» **HOW TO COMPLETE THIS TASK**
A faithful, complete transcription of the listing is required.
*-*-*
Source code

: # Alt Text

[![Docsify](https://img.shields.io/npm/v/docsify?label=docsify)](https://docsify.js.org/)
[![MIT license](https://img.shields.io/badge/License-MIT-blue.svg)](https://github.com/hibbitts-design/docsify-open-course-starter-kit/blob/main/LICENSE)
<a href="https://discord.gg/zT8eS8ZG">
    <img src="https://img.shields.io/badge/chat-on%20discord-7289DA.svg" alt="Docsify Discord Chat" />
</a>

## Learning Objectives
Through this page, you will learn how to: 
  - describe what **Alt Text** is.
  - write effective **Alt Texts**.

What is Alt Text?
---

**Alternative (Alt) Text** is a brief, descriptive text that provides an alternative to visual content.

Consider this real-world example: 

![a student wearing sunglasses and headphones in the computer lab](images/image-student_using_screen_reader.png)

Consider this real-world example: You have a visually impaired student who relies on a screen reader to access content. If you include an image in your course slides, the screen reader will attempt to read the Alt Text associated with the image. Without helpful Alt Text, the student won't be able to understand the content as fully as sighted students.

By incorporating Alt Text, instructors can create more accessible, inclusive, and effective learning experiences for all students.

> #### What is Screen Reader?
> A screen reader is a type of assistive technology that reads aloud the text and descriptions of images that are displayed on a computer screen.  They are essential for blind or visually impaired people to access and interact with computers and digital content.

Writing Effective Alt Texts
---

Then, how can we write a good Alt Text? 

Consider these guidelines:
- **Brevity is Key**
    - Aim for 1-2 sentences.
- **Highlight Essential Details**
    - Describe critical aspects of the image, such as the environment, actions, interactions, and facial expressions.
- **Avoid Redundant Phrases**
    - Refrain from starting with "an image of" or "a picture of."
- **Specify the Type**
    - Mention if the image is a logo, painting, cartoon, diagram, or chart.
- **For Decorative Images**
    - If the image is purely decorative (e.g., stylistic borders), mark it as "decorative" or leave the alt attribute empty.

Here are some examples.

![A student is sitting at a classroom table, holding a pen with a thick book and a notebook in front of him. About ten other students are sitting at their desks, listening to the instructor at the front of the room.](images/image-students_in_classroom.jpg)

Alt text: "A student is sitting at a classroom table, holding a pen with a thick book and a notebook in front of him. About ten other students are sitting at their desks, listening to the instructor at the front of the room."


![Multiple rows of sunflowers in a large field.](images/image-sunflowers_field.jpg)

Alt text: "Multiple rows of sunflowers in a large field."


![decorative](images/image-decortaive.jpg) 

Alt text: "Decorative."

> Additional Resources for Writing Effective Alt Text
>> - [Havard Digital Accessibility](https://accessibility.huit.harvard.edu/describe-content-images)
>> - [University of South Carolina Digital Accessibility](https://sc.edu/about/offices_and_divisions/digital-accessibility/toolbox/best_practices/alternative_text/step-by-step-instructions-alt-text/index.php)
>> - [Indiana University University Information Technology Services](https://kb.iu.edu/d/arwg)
*-*-*
» **TASK RESPONSE**
Source code

: # Alt Text

[![Docsify](https://img.shields.io/npm/v/docsify?label=docsify)](https://docsify.js.org/)
[![MIT license](https://img.shields.io/badge/License-MIT-blue.svg)](https://github.com/hibbitts-design/docsify-open-course-starter-kit/blob/main/LICENSE)
<a href="https://discord.gg/zT8eS8ZG">
    <img src="https://img.shields.io/badge/chat-on%20discord-7289DA.svg" alt="Docsify Discord Chat" />
</a>

## Learning Objectives
Through this page, you will learn how to: 
  - describe what **Alt Text** is.
  - write effective **Alt Texts**.

What is Alt Text?
---

**Alternative (Alt) Text** is a brief, descriptive text that provides an alternative to visual content.

Consider this real-world example: 

![a student wearing sunglasses and headphones in the computer lab](images/image-student_using_screen_reader.png)

Consider this real-world example: You have a visually impaired student who relies on a screen reader to access content. If you include an image in your course slides, the screen reader will attempt to read the Alt Text associated with the image. Without helpful Alt Text, the student won't be able to understand the content as fully as sighted students.

By incorporating Alt Text, instructors can create more accessible, inclusive, and effective learning experiences for all students.

> #### What is Screen Reader?
> A screen reader is a type of assistive technology that reads aloud the text and descriptions of images that are displayed on a computer screen.  They are essential for blind or visually impaired people to access and interact with computers and digital content.

Writing Effective Alt Texts
---

Then, how can we write a good Alt Text? 

Consider these guidelines:
- **Brevity is Key**
    - Aim for 1-2 sentences.
- **Highlight Essential Details**
    - Describe critical aspects of the image, such as the environment, actions, interactions, and facial expressions.
- **Avoid Redundant Phrases**
    - Refrain from starting with "an image of" or "a picture of."
- **Specify the Type**
    - Mention if the image is a logo, painting, cartoon, diagram, or chart.
- **For Decorative Images**
    - If the image is purely decorative (e.g., stylistic borders), mark it as "decorative" or leave the alt attribute empty.

Here are some examples.

![A student is sitting at a classroom table, holding a pen with a thick book and a notebook in front of him. About ten other students are sitting at their desks, listening to the instructor at the front of the room.](images/image-students_in_classroom.jpg)

Alt text: "A student is sitting at a classroom table, holding a pen with a thick book and a notebook in front of him. About ten other students are sitting at their desks, listening to the instructor at the front of the room."


![Multiple rows of sunflowers in a large field.](images/image-sunflowers_field.jpg)

Alt text: "Multiple rows of sunflowers in a large field."


![decorative](images/image-decortaive.jpg) 

Alt text: "Decorative."

> Additional Resources for Writing Effective Alt Text
>> - [Havard Digital Accessibility](https://accessibility.huit.harvard.edu/describe-content-images)
>> - [University of South Carolina Digital Accessibility](https://sc.edu/about/offices_and_divisions/digital-accessibility/toolbox/best_practices/alternative_text/step-by-step-instructions-alt-text/index.php)
>> - [Indiana University University Information Technology Services](https://kb.iu.edu/d/arwg)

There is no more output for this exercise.